Instructions to follow
Every line that contains "defined" must be located and copied from the data.

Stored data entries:
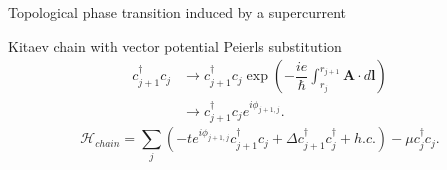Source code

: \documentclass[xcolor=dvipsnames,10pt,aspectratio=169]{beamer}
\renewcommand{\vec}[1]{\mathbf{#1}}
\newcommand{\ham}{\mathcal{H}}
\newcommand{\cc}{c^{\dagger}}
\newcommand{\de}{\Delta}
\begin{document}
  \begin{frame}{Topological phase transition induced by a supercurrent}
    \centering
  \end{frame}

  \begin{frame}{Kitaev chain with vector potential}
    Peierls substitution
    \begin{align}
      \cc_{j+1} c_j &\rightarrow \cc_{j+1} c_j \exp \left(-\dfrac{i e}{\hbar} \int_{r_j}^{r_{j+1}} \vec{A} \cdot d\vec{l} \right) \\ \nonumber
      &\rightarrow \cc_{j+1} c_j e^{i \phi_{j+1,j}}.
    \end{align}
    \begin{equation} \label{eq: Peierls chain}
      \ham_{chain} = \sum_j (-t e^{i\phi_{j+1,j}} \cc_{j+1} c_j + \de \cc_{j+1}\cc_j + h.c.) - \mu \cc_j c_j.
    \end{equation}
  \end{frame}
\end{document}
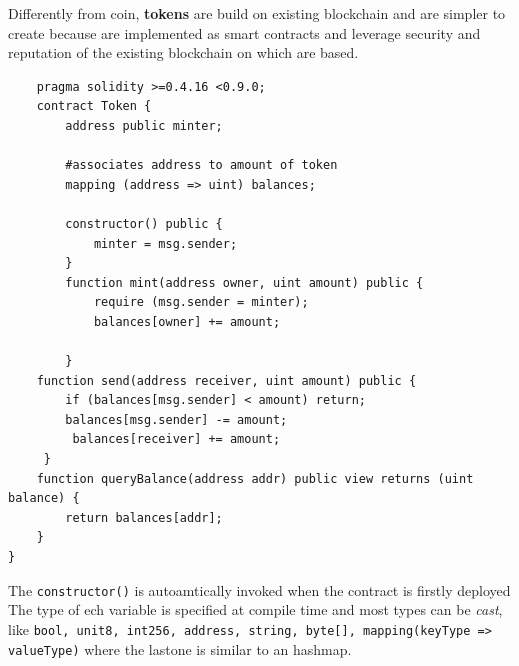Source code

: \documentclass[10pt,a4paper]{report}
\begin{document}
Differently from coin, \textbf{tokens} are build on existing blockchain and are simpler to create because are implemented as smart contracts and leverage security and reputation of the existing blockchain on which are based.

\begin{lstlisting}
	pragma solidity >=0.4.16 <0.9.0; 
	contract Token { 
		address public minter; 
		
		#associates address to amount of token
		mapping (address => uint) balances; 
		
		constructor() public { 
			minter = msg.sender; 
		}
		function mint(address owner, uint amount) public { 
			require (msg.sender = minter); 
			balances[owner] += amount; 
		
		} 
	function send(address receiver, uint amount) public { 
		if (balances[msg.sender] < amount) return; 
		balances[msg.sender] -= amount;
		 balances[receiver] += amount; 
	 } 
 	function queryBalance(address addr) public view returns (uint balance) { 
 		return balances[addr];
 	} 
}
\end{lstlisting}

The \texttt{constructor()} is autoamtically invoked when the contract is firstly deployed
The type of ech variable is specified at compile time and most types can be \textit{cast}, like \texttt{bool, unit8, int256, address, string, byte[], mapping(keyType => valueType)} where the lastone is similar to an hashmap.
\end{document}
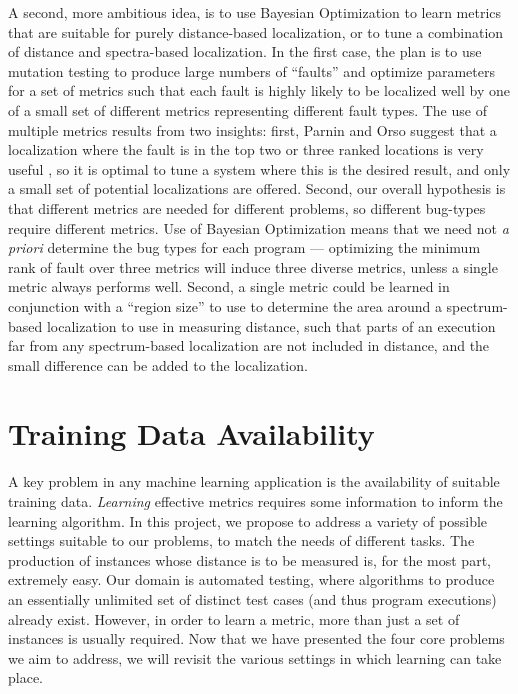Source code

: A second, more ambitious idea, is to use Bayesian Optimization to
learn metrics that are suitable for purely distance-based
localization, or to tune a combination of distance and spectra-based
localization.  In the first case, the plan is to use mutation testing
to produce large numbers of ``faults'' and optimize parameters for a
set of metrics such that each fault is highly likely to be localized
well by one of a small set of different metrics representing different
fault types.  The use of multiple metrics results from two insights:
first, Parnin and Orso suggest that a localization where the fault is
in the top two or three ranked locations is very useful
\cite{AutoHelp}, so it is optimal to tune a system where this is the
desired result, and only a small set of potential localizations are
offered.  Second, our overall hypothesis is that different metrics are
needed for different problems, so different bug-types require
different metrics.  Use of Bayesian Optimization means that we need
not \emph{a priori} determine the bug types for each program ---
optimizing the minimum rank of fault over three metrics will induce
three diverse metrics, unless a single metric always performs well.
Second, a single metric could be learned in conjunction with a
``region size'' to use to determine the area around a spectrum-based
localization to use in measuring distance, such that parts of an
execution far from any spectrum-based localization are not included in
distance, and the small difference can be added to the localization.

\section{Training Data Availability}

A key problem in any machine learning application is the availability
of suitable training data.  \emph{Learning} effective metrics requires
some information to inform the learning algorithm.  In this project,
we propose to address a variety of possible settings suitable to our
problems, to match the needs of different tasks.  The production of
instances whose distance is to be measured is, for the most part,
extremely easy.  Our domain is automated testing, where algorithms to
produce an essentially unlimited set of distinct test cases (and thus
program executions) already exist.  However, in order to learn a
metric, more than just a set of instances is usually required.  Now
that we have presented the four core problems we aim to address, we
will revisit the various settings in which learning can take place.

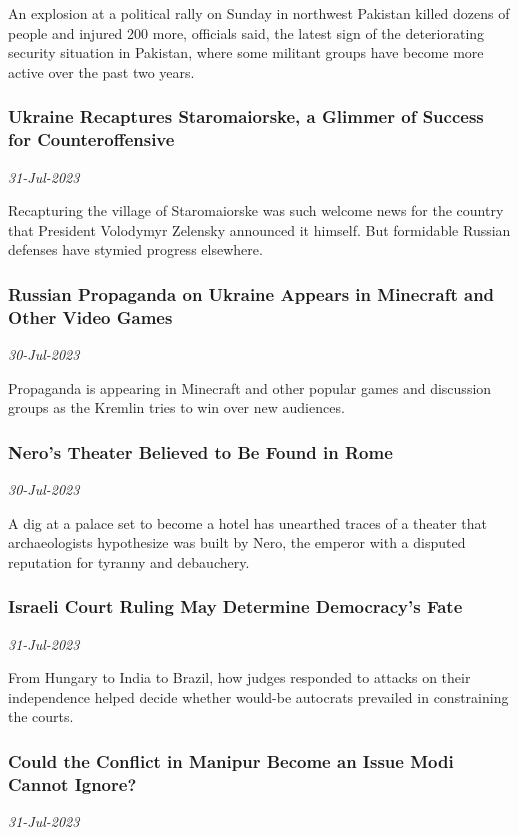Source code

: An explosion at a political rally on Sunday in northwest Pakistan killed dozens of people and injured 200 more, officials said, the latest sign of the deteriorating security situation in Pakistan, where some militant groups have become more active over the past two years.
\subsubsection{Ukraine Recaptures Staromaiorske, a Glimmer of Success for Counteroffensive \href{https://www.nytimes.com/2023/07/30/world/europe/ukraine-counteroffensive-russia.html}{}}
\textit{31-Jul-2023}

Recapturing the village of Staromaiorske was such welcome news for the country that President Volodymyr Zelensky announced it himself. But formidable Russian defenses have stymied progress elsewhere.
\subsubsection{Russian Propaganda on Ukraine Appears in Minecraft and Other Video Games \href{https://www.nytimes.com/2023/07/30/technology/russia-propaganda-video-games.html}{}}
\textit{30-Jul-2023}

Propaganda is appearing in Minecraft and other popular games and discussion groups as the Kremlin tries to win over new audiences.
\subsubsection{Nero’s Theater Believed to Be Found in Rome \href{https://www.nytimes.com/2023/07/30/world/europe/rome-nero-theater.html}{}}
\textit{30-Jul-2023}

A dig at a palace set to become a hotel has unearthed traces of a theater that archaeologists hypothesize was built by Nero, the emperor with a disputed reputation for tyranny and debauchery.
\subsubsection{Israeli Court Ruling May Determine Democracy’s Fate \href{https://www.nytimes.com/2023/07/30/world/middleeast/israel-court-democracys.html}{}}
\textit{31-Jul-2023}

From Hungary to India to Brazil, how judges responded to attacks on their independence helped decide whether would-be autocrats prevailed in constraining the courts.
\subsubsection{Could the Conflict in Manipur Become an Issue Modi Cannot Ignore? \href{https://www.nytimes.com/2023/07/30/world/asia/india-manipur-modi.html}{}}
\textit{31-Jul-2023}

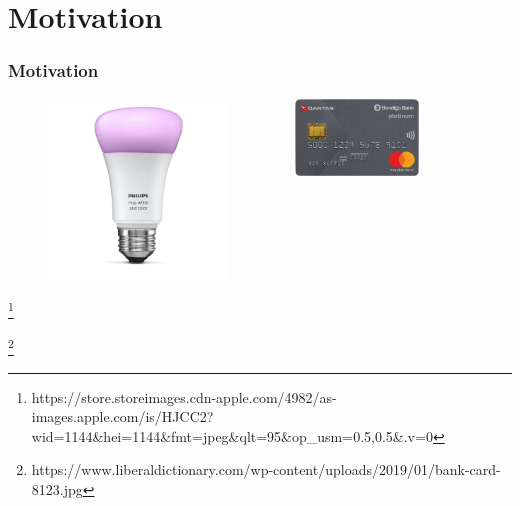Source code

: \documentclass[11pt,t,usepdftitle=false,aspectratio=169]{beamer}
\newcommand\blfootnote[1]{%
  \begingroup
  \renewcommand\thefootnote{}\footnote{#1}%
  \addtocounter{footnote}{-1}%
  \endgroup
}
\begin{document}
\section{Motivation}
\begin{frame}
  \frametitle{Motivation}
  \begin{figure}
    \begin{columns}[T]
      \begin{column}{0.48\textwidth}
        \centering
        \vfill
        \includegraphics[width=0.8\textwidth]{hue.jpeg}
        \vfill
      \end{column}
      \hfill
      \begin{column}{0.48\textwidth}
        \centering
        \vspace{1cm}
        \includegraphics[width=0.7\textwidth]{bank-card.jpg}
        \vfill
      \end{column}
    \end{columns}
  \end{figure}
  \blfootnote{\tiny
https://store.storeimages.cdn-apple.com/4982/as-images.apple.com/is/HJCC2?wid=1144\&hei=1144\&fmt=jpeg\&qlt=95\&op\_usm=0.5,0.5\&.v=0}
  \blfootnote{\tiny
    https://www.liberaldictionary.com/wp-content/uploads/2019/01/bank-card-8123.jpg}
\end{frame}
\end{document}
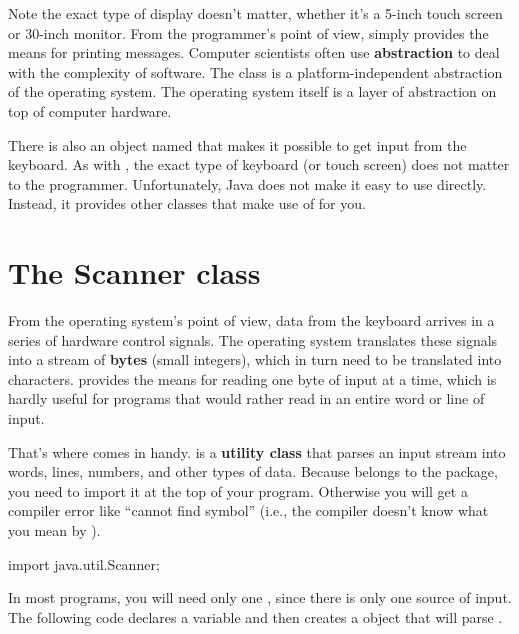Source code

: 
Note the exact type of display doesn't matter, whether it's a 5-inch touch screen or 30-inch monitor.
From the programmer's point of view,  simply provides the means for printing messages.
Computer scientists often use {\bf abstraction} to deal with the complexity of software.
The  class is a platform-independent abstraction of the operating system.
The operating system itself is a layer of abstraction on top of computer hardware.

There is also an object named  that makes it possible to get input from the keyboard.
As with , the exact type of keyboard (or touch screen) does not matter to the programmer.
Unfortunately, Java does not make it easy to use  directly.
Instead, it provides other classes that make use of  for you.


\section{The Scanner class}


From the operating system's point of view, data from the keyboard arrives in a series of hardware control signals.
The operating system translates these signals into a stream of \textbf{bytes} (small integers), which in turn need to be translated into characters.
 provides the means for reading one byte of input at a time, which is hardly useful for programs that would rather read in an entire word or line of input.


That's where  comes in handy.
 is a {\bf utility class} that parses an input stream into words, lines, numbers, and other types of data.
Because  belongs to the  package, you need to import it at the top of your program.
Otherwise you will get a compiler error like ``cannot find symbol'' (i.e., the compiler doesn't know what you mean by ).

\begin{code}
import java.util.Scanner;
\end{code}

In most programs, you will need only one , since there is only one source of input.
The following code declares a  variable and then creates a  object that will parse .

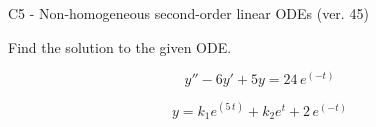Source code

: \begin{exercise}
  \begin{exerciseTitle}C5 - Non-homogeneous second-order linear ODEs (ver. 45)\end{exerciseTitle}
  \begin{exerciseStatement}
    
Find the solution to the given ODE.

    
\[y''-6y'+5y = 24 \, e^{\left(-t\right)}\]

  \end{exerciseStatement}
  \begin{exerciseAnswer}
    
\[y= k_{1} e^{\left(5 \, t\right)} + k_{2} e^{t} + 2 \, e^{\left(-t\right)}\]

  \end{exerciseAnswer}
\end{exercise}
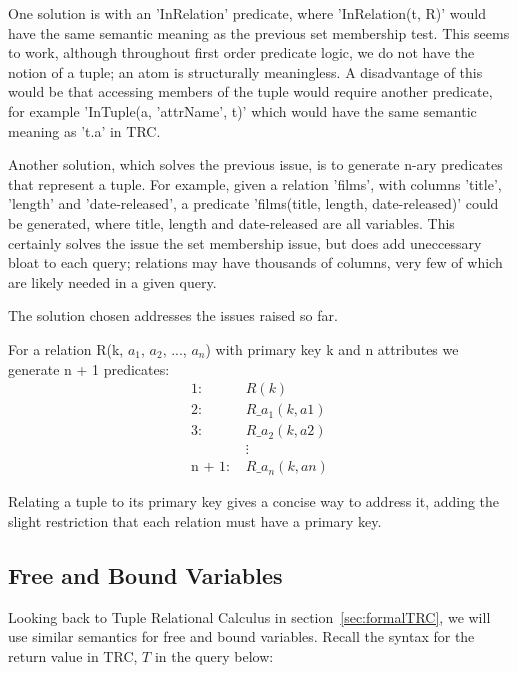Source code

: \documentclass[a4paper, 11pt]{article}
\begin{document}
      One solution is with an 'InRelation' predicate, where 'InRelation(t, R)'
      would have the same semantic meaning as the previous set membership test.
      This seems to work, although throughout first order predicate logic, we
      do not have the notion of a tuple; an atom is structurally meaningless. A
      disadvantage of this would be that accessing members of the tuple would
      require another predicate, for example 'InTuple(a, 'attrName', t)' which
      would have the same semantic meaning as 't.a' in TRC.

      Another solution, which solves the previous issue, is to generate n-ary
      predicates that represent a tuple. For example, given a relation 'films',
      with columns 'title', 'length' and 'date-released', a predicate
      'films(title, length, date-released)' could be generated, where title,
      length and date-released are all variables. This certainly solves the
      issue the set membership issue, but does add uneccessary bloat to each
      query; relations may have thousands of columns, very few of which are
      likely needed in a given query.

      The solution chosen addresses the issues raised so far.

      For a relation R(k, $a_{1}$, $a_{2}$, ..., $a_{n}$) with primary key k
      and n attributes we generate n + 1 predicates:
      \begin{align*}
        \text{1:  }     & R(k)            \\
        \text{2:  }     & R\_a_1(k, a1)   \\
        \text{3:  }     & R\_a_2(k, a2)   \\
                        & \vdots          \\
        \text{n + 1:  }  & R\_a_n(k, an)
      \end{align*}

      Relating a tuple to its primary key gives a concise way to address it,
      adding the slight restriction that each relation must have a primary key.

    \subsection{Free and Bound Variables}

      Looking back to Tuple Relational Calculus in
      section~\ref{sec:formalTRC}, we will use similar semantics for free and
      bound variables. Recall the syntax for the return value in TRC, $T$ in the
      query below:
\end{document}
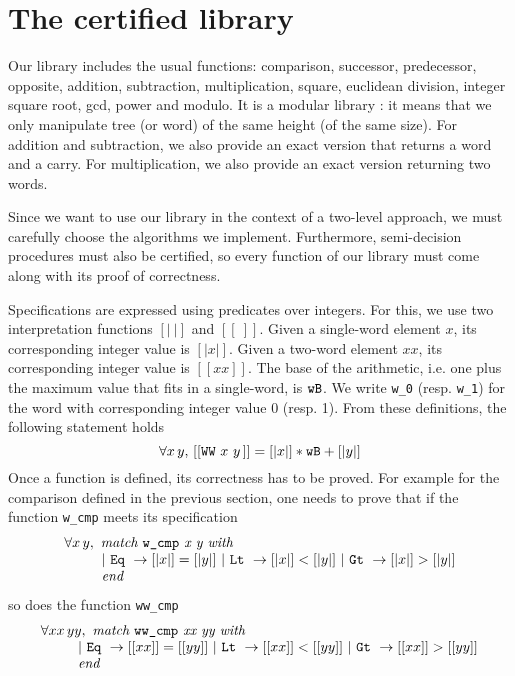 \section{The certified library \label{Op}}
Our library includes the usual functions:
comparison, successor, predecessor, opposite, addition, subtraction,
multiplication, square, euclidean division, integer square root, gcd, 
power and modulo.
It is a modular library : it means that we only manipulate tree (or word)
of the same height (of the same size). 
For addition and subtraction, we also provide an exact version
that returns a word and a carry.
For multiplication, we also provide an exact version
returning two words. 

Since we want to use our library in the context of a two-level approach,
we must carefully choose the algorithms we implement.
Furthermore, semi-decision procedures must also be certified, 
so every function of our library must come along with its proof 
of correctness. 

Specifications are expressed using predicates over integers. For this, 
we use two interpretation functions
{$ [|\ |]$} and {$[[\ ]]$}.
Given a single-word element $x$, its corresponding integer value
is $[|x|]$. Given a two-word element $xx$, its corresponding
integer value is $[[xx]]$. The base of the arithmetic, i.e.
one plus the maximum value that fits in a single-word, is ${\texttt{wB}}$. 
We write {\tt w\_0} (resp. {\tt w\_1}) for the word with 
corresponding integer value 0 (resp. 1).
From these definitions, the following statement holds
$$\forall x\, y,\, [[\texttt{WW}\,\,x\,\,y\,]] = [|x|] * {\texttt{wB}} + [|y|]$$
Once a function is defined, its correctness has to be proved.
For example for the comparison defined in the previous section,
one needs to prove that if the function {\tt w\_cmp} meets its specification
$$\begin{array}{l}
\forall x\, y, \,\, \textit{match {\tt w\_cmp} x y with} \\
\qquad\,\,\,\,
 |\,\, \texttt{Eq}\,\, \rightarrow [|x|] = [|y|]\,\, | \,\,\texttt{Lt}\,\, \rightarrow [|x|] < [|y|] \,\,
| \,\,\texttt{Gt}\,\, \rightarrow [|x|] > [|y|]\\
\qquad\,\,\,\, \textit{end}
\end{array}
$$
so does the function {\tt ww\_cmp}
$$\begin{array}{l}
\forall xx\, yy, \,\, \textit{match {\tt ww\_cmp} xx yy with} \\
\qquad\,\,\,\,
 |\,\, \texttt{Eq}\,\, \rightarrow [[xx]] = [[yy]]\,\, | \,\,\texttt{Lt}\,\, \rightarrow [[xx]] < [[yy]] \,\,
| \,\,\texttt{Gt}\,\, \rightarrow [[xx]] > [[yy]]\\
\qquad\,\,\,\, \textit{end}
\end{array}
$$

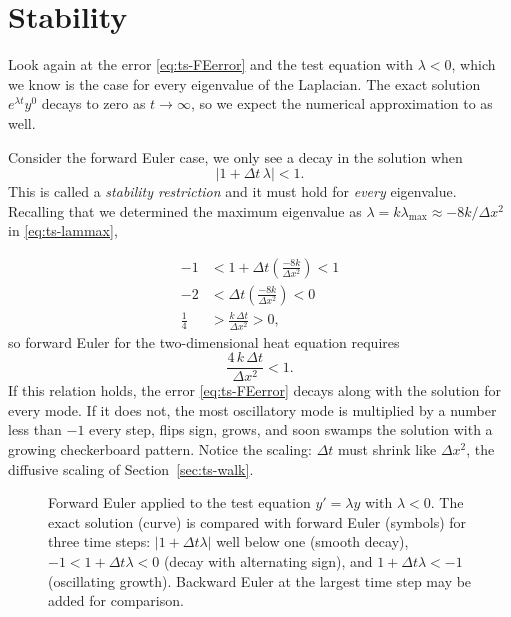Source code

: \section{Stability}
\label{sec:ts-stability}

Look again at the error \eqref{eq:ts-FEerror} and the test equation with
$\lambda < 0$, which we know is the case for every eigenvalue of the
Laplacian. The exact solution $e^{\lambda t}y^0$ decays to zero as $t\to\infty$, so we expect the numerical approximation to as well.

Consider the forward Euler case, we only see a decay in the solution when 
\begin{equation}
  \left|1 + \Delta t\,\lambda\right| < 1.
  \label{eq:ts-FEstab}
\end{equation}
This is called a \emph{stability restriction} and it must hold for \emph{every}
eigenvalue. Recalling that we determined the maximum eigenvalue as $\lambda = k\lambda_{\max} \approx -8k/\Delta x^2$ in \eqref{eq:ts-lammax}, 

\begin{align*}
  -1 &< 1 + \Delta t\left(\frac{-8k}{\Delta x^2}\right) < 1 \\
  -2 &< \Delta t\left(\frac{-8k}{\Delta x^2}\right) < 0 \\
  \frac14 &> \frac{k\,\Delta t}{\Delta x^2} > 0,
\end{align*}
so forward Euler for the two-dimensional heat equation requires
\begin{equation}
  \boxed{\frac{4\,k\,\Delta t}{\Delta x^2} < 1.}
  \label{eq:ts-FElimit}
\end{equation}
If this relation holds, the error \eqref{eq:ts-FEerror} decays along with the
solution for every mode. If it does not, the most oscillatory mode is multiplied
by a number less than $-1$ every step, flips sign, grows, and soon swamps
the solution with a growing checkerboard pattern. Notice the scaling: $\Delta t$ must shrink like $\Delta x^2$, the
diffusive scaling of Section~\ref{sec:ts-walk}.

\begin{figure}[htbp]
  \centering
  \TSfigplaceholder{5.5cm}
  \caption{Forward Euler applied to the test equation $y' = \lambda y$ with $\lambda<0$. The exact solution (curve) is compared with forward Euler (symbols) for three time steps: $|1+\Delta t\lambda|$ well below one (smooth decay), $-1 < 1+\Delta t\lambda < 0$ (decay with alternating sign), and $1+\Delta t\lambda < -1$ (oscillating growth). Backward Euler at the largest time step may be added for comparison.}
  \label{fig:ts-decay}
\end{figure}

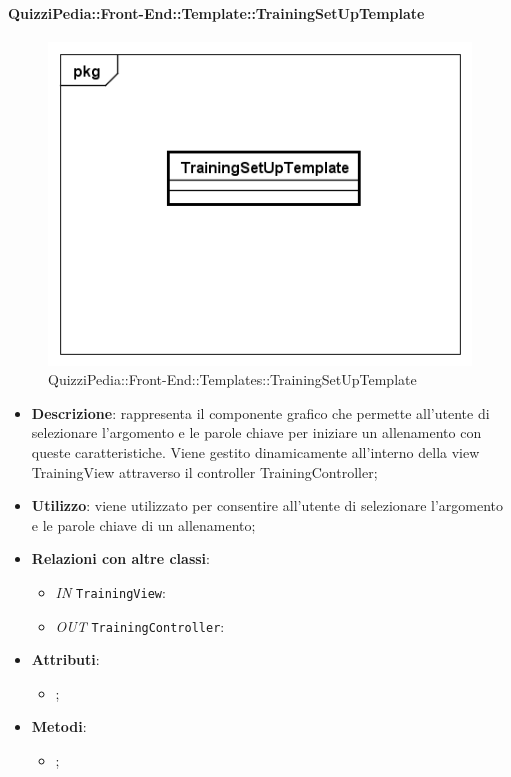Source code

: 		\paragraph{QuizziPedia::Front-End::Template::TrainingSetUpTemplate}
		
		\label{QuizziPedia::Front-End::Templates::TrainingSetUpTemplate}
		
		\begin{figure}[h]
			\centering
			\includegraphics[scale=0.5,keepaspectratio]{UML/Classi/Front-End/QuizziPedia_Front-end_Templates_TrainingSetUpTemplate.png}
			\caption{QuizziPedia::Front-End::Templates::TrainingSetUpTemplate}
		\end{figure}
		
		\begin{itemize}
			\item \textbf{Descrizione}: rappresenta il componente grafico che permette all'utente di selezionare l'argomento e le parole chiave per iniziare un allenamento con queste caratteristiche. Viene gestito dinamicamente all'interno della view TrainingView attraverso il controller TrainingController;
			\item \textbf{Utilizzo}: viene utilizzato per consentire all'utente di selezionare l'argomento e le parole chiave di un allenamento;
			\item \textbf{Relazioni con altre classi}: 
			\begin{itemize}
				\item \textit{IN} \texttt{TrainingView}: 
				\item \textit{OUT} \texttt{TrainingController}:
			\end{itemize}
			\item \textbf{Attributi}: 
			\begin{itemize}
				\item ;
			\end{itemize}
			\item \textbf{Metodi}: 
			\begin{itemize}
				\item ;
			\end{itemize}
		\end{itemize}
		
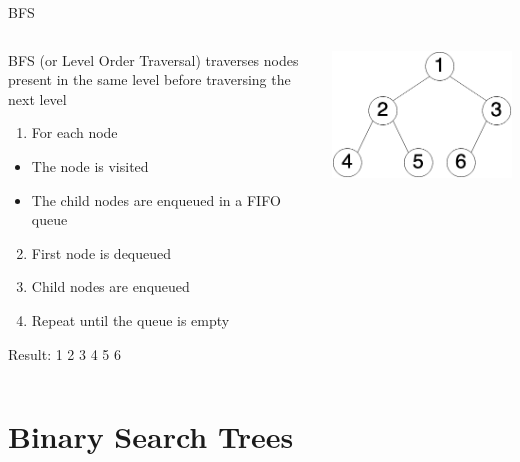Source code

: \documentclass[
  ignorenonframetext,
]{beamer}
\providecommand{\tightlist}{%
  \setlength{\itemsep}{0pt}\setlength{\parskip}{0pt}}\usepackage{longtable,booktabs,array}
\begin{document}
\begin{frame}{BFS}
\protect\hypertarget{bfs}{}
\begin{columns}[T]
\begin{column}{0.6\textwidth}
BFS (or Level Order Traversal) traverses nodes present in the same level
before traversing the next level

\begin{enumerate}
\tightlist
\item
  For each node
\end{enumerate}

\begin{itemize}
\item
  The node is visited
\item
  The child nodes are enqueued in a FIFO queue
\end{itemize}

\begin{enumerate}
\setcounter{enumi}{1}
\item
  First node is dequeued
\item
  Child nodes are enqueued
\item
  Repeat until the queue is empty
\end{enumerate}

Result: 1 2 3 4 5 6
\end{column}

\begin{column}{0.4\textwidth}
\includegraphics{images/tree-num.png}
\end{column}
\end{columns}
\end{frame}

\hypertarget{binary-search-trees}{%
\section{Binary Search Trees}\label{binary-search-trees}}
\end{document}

Result of the task
Once a function is defined, its correctness has to be proved.
For example for the comparison defined in the previous section,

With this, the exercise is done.